-------- Source data --------

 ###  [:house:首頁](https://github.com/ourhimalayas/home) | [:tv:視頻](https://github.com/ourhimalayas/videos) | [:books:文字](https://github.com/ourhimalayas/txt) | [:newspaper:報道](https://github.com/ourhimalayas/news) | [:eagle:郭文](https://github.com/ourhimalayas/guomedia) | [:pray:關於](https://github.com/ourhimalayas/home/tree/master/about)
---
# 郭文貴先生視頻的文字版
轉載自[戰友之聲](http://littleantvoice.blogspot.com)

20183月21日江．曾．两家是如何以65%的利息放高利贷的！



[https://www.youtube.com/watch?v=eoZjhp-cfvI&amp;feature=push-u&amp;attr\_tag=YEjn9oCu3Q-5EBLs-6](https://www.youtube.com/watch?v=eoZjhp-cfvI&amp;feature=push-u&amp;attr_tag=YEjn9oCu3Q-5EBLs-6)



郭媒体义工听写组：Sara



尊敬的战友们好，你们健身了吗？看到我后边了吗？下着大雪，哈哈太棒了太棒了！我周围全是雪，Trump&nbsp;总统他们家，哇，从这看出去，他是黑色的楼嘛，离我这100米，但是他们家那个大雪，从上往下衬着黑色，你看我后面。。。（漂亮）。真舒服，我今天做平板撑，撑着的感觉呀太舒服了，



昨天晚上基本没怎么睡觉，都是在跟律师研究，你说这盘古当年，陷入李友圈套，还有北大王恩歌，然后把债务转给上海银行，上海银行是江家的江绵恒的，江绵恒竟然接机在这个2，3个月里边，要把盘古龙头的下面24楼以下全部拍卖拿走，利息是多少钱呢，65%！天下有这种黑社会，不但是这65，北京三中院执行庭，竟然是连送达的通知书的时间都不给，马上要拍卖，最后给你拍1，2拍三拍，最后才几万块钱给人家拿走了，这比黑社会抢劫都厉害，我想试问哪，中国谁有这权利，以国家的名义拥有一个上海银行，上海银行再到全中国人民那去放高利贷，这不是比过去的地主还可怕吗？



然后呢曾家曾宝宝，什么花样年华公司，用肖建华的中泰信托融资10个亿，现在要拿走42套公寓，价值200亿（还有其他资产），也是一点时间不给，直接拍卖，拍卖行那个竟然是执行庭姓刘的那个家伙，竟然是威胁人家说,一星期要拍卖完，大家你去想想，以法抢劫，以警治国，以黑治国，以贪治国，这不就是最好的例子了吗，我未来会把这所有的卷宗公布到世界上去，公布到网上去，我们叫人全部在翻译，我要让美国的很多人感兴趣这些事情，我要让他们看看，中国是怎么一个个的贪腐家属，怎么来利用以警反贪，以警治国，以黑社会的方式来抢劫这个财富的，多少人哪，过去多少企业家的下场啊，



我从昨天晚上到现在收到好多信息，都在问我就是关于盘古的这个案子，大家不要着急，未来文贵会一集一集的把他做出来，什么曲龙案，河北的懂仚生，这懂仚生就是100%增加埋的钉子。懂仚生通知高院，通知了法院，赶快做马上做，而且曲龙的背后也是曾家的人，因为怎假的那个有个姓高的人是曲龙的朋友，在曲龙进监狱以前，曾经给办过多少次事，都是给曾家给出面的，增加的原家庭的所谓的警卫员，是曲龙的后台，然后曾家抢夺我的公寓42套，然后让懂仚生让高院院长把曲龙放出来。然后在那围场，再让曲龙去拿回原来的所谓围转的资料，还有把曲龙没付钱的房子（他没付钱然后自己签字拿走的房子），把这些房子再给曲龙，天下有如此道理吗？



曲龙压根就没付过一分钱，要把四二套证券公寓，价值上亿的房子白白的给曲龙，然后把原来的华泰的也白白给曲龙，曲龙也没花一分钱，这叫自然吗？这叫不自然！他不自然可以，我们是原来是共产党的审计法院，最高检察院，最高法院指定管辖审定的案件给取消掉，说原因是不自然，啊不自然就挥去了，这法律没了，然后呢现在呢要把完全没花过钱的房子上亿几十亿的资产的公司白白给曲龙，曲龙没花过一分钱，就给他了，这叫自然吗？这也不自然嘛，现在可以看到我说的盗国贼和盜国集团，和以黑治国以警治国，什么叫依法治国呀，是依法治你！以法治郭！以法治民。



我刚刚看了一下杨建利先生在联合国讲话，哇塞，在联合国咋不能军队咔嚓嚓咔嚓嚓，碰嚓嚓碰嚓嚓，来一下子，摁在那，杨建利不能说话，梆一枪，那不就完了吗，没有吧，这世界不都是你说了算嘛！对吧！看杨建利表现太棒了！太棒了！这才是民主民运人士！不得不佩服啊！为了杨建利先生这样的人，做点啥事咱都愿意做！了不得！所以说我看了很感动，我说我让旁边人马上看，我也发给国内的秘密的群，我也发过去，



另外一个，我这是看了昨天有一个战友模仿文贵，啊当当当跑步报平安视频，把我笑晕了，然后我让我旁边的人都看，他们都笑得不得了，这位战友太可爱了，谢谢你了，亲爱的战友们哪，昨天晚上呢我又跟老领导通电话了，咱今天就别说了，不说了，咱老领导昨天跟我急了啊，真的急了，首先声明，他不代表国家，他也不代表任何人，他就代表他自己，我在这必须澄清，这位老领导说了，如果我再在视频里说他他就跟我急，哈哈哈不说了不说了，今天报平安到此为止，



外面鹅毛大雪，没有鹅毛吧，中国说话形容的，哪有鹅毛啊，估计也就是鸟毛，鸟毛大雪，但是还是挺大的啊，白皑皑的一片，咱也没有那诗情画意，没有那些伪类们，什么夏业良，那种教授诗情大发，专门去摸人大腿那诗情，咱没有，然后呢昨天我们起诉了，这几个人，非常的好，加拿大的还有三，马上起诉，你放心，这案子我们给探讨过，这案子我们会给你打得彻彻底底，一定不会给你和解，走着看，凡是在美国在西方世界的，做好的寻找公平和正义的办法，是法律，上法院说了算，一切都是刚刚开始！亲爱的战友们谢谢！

--------

● Problem: Write down every line of the data above that includes the string "https".

● Response:
 ###  [:house:首頁](https://github.com/ourhimalayas/home) | [:tv:視頻](https://github.com/ourhimalayas/videos) | [:books:文字](https://github.com/ourhimalayas/txt) | [:newspaper:報道](https://github.com/ourhimalayas/news) | [:eagle:郭文](https://github.com/ourhimalayas/guomedia) | [:pray:關於](https://github.com/ourhimalayas/home/tree/master/about)
[https://www.youtube.com/watch?v=eoZjhp-cfvI&amp;feature=push-u&amp;attr\_tag=YEjn9oCu3Q-5EBLs-6](https://www.youtube.com/watch?v=eoZjhp-cfvI&amp;feature=push-u&amp;attr_tag=YEjn9oCu3Q-5EBLs-6)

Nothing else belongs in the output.